Required action
Transcribe the entries below exactly; leave every image out.
•••
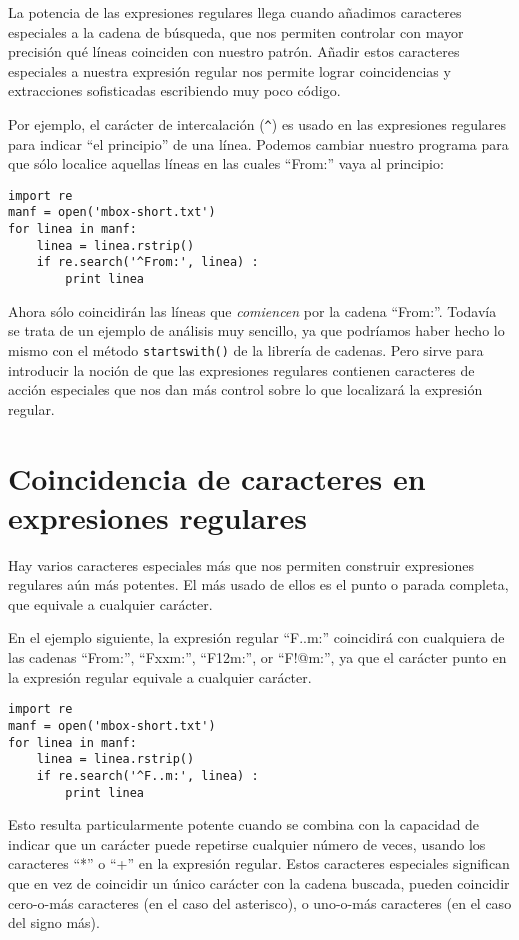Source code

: La potencia de las expresiones regulares llega cuando añadimos caracteres especiales a la cadena de
búsqueda, que nos permiten controlar con mayor precisión qué líneas coinciden con nuestro patrón.
Añadir estos caracteres especiales a nuestra expresión regular nos permite lograr coincidencias y
extracciones sofisticadas escribiendo muy poco código.

Por ejemplo, el carácter de intercalación (\verb"^") es usado en las expresiones
regulares para indicar ``el principio'' de una línea.
Podemos cambiar nuestro programa para que sólo localice
aquellas líneas en las cuales ``From:'' vaya al principio:

\beforeverb
\begin{verbatim}
import re
manf = open('mbox-short.txt')
for linea in manf:
    linea = linea.rstrip()
    if re.search('^From:', linea) :
        print linea
\end{verbatim}
\afterverb
%
Ahora sólo coincidirán las líneas que {\em comiencen} por la cadena ``From:''. Todavía se trata
de un ejemplo de análisis muy sencillo, ya que podríamos haber hecho lo mismo con el método
{\tt startswith()} de la librería de cadenas. Pero sirve para introducir la noción de que las expresiones
regulares contienen caracteres de acción especiales que nos dan más control sobre lo que localizará
la expresión regular.

\section{Coincidencia de caracteres en expresiones regulares}

Hay varios caracteres especiales más que nos permiten construir expresiones regulares aún más potentes.
El más usado de ellos es el punto o parada completa, que equivale
a cualquier carácter.

En el ejemplo siguiente, la expresión regular ``F..m:'' coincidirá con cualquiera de las cadenas
``From:'', ``Fxxm:'', ``F12m:'', or ``F!@m:'', ya que el carácter punto en la expresión regular
equivale a cualquier carácter.

\beforeverb
\begin{verbatim}
import re
manf = open('mbox-short.txt')
for linea in manf:
    linea = linea.rstrip()
    if re.search('^F..m:', linea) :
        print linea
\end{verbatim}
\afterverb
%
Esto resulta particularmente potente cuando se combina con la capacidad de indicar que un carácter
puede repetirse cualquier número de veces, usando los caracteres ``*'' o ``+'' en la expresión regular.
Estos caracteres especiales significan que en vez de coincidir un único carácter con la cadena buscada,
pueden coincidir cero-o-más caracteres (en el caso del asterisco), o uno-o-más caracteres
(en el caso del signo más).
•••
Answer box
Source code

: La potencia de las expresiones regulares llega cuando añadimos caracteres especiales a la cadena de
búsqueda, que nos permiten controlar con mayor precisión qué líneas coinciden con nuestro patrón.
Añadir estos caracteres especiales a nuestra expresión regular nos permite lograr coincidencias y
extracciones sofisticadas escribiendo muy poco código.

Por ejemplo, el carácter de intercalación (\verb"^") es usado en las expresiones
regulares para indicar ``el principio'' de una línea.
Podemos cambiar nuestro programa para que sólo localice
aquellas líneas en las cuales ``From:'' vaya al principio:

\beforeverb
\begin{verbatim}
import re
manf = open('mbox-short.txt')
for linea in manf:
    linea = linea.rstrip()
    if re.search('^From:', linea) :
        print linea
\end{verbatim}
\afterverb
%
Ahora sólo coincidirán las líneas que {\em comiencen} por la cadena ``From:''. Todavía se trata
de un ejemplo de análisis muy sencillo, ya que podríamos haber hecho lo mismo con el método
{\tt startswith()} de la librería de cadenas. Pero sirve para introducir la noción de que las expresiones
regulares contienen caracteres de acción especiales que nos dan más control sobre lo que localizará
la expresión regular.

\section{Coincidencia de caracteres en expresiones regulares}

Hay varios caracteres especiales más que nos permiten construir expresiones regulares aún más potentes.
El más usado de ellos es el punto o parada completa, que equivale
a cualquier carácter.

En el ejemplo siguiente, la expresión regular ``F..m:'' coincidirá con cualquiera de las cadenas
``From:'', ``Fxxm:'', ``F12m:'', or ``F!@m:'', ya que el carácter punto en la expresión regular
equivale a cualquier carácter.

\beforeverb
\begin{verbatim}
import re
manf = open('mbox-short.txt')
for linea in manf:
    linea = linea.rstrip()
    if re.search('^F..m:', linea) :
        print linea
\end{verbatim}
\afterverb
%
Esto resulta particularmente potente cuando se combina con la capacidad de indicar que un carácter
puede repetirse cualquier número de veces, usando los caracteres ``*'' o ``+'' en la expresión regular.
Estos caracteres especiales significan que en vez de coincidir un único carácter con la cadena buscada,
pueden coincidir cero-o-más caracteres (en el caso del asterisco), o uno-o-más caracteres
(en el caso del signo más).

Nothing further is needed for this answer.